Trumpington is a classic example of a village that has struggled in vain to prevent itself becomign a suburb. No doubt in the first half of the 20th century, when the opportunity to acquire more population and gain closer links to the city arose, it looked like a good idea. The result, alas, has been a gradual slide into undistinguished ribbon development, right down to the urban blight of curving parades of shops and offices so common in especially tedious outer suburbs of London. As a whole, the part of Trumpington around the main road reminded me of nothing so much as the area in Southampton where my gran lived - Bassett. A collection of tidy semis (known in their original brochures as "villas", no doubt), interspersed with terraced stock, a brave stab at harmonious living between different groups (since we are not allowed to refer to "classes" any more) which has just about not failed.

In such cases, however, the golden rule when trying to find the pretty bit of a village is to head for the church, and while Trumpington hardly blossomed into a second Chipping Campden, the area down Church Lane and Maris Lane did at least have some attractive brick cottages, a decent-looking white-washed pub (the Unicorn), and a splendid high-vaulted church (more lofty, if less well-proportioned, than the one at Bottisham, as no doubt befitted its closer proximity to the City and University).

Once out of the suburhan sprawl of Trumpington, the road wound about a bit on the short journey to Grantchester, as if getting used to all this open space to frolic around in. I stopped off at Byron's Pool, a weir pool where the young reprobate was apparently wont to disport himself. Even with the ugly modern steel fencing around the weir and its hydraulics, one could still imagine the budding lothario declaiming "She walks in beauty like the night" to some blushing squire's daughter, before inviting her to join him for a swim (and an invasion by a surprisingly rigid eel, no doubt). I half-expected to find some antique undergarment lying beneath a bush.

I arrived in Grantchester by way of the Mill, or at least the mill-pond, which assorted youngsters were lethargically extracting minnows from. Having watched them for a while, idly wodering if any of them would fall in, I continued on into this most venerated of English villages.

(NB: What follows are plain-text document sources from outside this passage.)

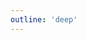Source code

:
 ```yaml
---
outline: 'deep'
---
```


<script setup>
import Icons from '../components/Icons.vue';
import { useData } from 'vitepress';

const { page } = useData();

</script>

<Icons  />

<!-- @content -->
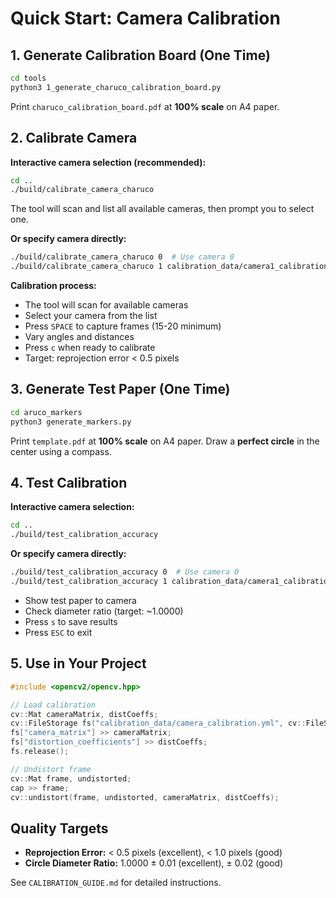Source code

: # Quick Start: Camera Calibration

## 1. Generate Calibration Board (One Time)

```bash
cd tools
python3 1_generate_charuco_calibration_board.py
```

Print `charuco_calibration_board.pdf` at **100% scale** on A4 paper.

## 2. Calibrate Camera

**Interactive camera selection (recommended):**
```bash
cd ..
./build/calibrate_camera_charuco
```
The tool will scan and list all available cameras, then prompt you to select one.

**Or specify camera directly:**
```bash
./build/calibrate_camera_charuco 0  # Use camera 0
./build/calibrate_camera_charuco 1 calibration_data/camera1_calibration.yml  # Camera 1
```

**Calibration process:**
- The tool will scan for available cameras
- Select your camera from the list
- Press `SPACE` to capture frames (15-20 minimum)
- Vary angles and distances
- Press `c` when ready to calibrate
- Target: reprojection error < 0.5 pixels

## 3. Generate Test Paper (One Time)

```bash
cd aruco_markers
python3 generate_markers.py
```

Print `template.pdf` at **100% scale** on A4 paper.
Draw a **perfect circle** in the center using a compass.

## 4. Test Calibration

**Interactive camera selection:**
```bash
cd ..
./build/test_calibration_accuracy
```

**Or specify camera directly:**
```bash
./build/test_calibration_accuracy 0  # Use camera 0
./build/test_calibration_accuracy 1 calibration_data/camera1_calibration.yml  # Camera 1
```

- Show test paper to camera
- Check diameter ratio (target: ~1.0000)
- Press `s` to save results
- Press `ESC` to exit

## 5. Use in Your Project

```cpp
#include <opencv2/opencv.hpp>

// Load calibration
cv::Mat cameraMatrix, distCoeffs;
cv::FileStorage fs("calibration_data/camera_calibration.yml", cv::FileStorage::READ);
fs["camera_matrix"] >> cameraMatrix;
fs["distortion_coefficients"] >> distCoeffs;
fs.release();

// Undistort frame
cv::Mat frame, undistorted;
cap >> frame;
cv::undistort(frame, undistorted, cameraMatrix, distCoeffs);
```

## Quality Targets

- **Reprojection Error:** < 0.5 pixels (excellent), < 1.0 pixels (good)
- **Circle Diameter Ratio:** 1.0000 ± 0.01 (excellent), ± 0.02 (good)

See `CALIBRATION_GUIDE.md` for detailed instructions.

The thing about Grantchester is that, for all the fame and sense of a rural idyll, there isn't actually much to the place, and as villages go, it's not really anything special. Compared to Lavenham or Finchingfield, or to a serious fishing village like Staithes, it's really no great shakes. But it is lucky to have just the right connotations for those who hanker after poetic notions of beauty, and, more crucially, to be just the right distance from a major tourist destination. Once you actually stop to look at Grantchester in the cold light of day, it has a mill-pond, a moderately interesting church (whose clock stands at ten to three only twice a day, I'm afraid), four pubs and a tearoom. And some meadows (which we will come to in a minute).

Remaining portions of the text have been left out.